ASSIGNED TASK -> Go through the entries below and print, exactly, the lines starting at the one with "I love to solve" and ending at the one with "There are so", keeping both ends and no others.

DATA EXCERPTS ->
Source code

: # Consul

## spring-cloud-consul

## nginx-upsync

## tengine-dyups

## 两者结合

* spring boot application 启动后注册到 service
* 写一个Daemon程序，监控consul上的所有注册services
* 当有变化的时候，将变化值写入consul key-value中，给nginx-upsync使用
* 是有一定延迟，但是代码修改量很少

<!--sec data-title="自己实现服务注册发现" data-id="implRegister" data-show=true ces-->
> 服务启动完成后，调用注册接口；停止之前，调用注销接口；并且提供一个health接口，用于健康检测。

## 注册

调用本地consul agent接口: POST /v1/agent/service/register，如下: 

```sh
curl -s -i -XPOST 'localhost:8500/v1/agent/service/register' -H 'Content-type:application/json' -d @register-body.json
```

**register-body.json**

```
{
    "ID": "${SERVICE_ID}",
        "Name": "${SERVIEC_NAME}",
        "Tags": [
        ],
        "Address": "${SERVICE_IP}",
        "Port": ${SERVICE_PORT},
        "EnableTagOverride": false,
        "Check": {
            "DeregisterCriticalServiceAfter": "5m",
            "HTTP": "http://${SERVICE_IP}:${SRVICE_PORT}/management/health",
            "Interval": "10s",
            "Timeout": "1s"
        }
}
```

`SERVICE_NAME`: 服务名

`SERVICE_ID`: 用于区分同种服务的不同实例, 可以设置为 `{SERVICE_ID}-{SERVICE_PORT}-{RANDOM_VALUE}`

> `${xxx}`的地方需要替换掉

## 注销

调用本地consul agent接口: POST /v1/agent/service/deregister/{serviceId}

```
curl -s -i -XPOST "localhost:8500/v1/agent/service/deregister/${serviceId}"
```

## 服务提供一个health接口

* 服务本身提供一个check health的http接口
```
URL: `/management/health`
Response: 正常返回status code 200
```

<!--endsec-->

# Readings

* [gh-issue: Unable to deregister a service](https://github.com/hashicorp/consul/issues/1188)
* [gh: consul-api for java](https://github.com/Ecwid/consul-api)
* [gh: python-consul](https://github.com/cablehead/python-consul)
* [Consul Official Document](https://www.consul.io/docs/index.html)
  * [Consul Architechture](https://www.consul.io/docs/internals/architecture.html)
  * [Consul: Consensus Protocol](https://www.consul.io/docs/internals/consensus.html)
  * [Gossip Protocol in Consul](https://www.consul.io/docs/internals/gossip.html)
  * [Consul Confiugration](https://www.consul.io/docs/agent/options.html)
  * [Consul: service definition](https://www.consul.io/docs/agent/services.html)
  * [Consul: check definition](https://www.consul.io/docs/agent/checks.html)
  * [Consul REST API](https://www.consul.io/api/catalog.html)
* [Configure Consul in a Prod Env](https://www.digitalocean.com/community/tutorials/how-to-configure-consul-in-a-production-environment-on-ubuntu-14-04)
==
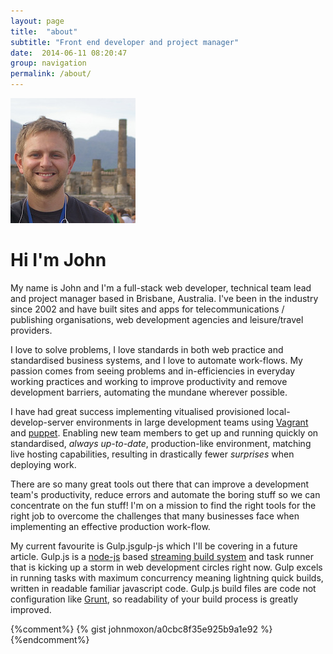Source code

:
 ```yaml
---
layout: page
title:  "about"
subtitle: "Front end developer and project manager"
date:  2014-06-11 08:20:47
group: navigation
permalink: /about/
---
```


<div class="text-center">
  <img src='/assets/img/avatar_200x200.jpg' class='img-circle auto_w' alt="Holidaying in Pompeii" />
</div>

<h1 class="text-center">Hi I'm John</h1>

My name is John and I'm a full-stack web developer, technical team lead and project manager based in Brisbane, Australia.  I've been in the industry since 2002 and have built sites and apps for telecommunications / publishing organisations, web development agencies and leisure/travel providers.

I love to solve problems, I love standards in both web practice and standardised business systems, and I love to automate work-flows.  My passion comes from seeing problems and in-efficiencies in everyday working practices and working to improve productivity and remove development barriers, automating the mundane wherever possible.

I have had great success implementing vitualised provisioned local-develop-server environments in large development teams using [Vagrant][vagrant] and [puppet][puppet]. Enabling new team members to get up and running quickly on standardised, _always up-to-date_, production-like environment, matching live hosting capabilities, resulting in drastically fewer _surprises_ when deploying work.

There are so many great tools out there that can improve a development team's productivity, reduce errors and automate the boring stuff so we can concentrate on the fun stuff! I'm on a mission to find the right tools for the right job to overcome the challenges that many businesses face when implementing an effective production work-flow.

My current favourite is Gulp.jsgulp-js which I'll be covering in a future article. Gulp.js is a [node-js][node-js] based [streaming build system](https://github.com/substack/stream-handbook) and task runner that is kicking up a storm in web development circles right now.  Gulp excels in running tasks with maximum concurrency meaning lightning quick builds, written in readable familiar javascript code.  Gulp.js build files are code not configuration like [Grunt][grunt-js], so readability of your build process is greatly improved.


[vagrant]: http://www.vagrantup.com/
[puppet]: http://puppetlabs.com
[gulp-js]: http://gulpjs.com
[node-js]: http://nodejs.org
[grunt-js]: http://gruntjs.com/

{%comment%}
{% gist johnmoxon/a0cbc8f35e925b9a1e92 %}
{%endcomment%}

SOLUTION FOR THIS EXERCISE ->
I love to solve problems, I love standards in both web practice and standardised business systems, and I love to automate work-flows.  My passion comes from seeing problems and in-efficiencies in everyday working practices and working to improve productivity and remove development barriers, automating the mundane wherever possible.

I have had great success implementing vitualised provisioned local-develop-server environments in large development teams using [Vagrant][vagrant] and [puppet][puppet]. Enabling new team members to get up and running quickly on standardised, _always up-to-date_, production-like environment, matching live hosting capabilities, resulting in drastically fewer _surprises_ when deploying work.

There are so many great tools out there that can improve a development team's productivity, reduce errors and automate the boring stuff so we can concentrate on the fun stuff! I'm on a mission to find the right tools for the right job to overcome the challenges that many businesses face when implementing an effective production work-flow.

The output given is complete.